En determinado momento, durante la conferencia de oración, el fundador de la organización anfitriona, John Smed, afirmó que la proclamación pública del evangelio jugó un papel importante en el crecimiento de la iglesia temprana. Esto podría contradecir el modelo más blando de “evangelización relacional" con el que yo crecí. Y, ciertamente, contradice la suposición más implícita, y aún prevalente, de que la iglesia crece a través de la procreación y la exposición en la infancia a unos padres cristianos. 

Cuando Jesús envió a sus seguidores a anunciar el reino venidero, les dijo: “Es abundante la cosecha, pero son pocos los obreros. Pídanle, por tanto, al Señor de la cosecha que mande obreros a su campo” (Lc 10:2). No dijo: “Aquellos que desean criar hijos son pocos”.

Del mismo modo, antes de dejar a sus discípulos, Jesús no les encomendó “cásense y críen niños cristianos”, sino “… vayan y hagan discípulos de todas las naciones, bautizándolos en el nombre del Padre y del Hijo y del Espíritu Santo, enseñándoles a obedecer todo lo que les he mandado a ustedes” (Mt 28:19-20)

Cuando, finalmente, tomé asiento para entrevistar al padre Fred en Valencia, él se explayó radicalmente acerca de un pasaje clave de la Biblia que aborda el matrimonio: “No es bueno que el hombre esté solo” (Gn 2:18). Esas palabras que el padre Fred me mostró también pueden ser leídas como un llamamiento a la comunidad y, particularmente, a compartir la vivienda. ¿Qué sucedería si más iglesias se tomaran en serio esa lectura?
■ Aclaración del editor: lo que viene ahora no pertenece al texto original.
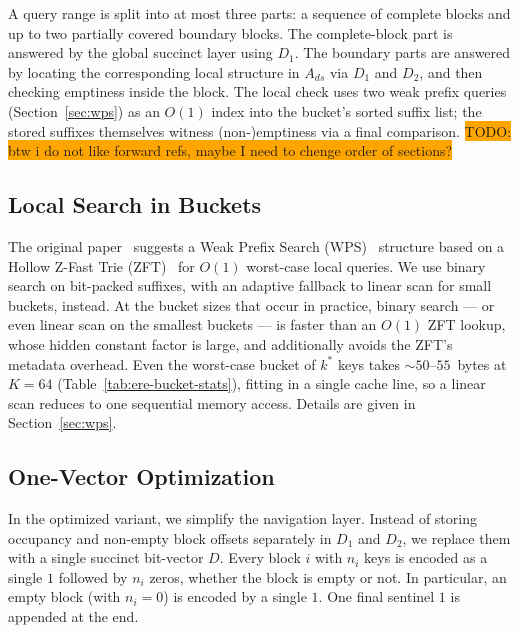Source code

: A query range is split into at most three parts: a sequence of complete blocks
and up to two partially covered boundary blocks.
The complete-block part is answered by the global succinct layer using $D_1$.
The boundary parts are answered by locating the corresponding local
structure in $A_{ds}$ via $D_1$ and $D_2$, and then checking emptiness
inside the block.
The local check uses two weak prefix queries (Section~\ref{sec:wps})
as an $O(1)$ index into the bucket's sorted suffix list; the stored
suffixes themselves witness (non-)emptiness via a final comparison.
\colorbox{orange}{TODO: btw i do not like forward refs, maybe I need to chenge order of sections?}

\subsection{Local Search in Buckets}
\label{subsec:ere-local-search}

The original paper~\citep{goswami2015approximate} suggests a Weak Prefix Search
(WPS)~\citep{belazzougui2010fast} structure based on a Hollow Z-Fast Trie
(ZFT)~\citep{belazzougui2009monotone} for $O(1)$ worst-case local queries.
We use binary search on bit-packed suffixes, with an adaptive fallback to linear scan for small buckets, instead.
At the bucket sizes that occur in practice, binary search --- or even
linear scan on the smallest buckets --- is faster than an $O(1)$ ZFT
lookup, whose hidden constant factor is large, and additionally avoids
the ZFT's metadata overhead.
Even the worst-case bucket of $k^*$ keys takes ${\sim}50$--$55$~bytes
at $K = 64$ (Table~\ref{tab:ere-bucket-stats}), fitting in a single
cache line, so a linear scan reduces to one sequential memory access.
Details are given in Section~\ref{sec:wps}.

\subsection{One-Vector Optimization}
\label{subsec:ere-one-vector}

In the optimized variant, we simplify the navigation layer.
Instead of storing occupancy and non-empty block offsets separately in $D_1$ and $D_2$, we replace them with a single succinct bit-vector $D$.
Every block $i$ with $n_i$ keys is encoded as a single $1$ followed by $n_i$ zeros, whether the block is empty or not.
In particular, an empty block (with $n_i = 0$) is encoded by a single $1$.
One final sentinel $1$ is appended at the end.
Cuando nos volvemos una familia formada por el llamamiento del Espíritu, en lugar del matrimonio, la iglesia despliega más del amor que Jesús dijo nos identificaría como sus seguidores. Nuestra misión se vuelve el reino de Dios que ofrece significado y propósito a todos los cristianos. Y cuando buscamos primero ese reino, extendemos las manos abiertas para recibir la vida y la comunidad que Dios nos quiera dar.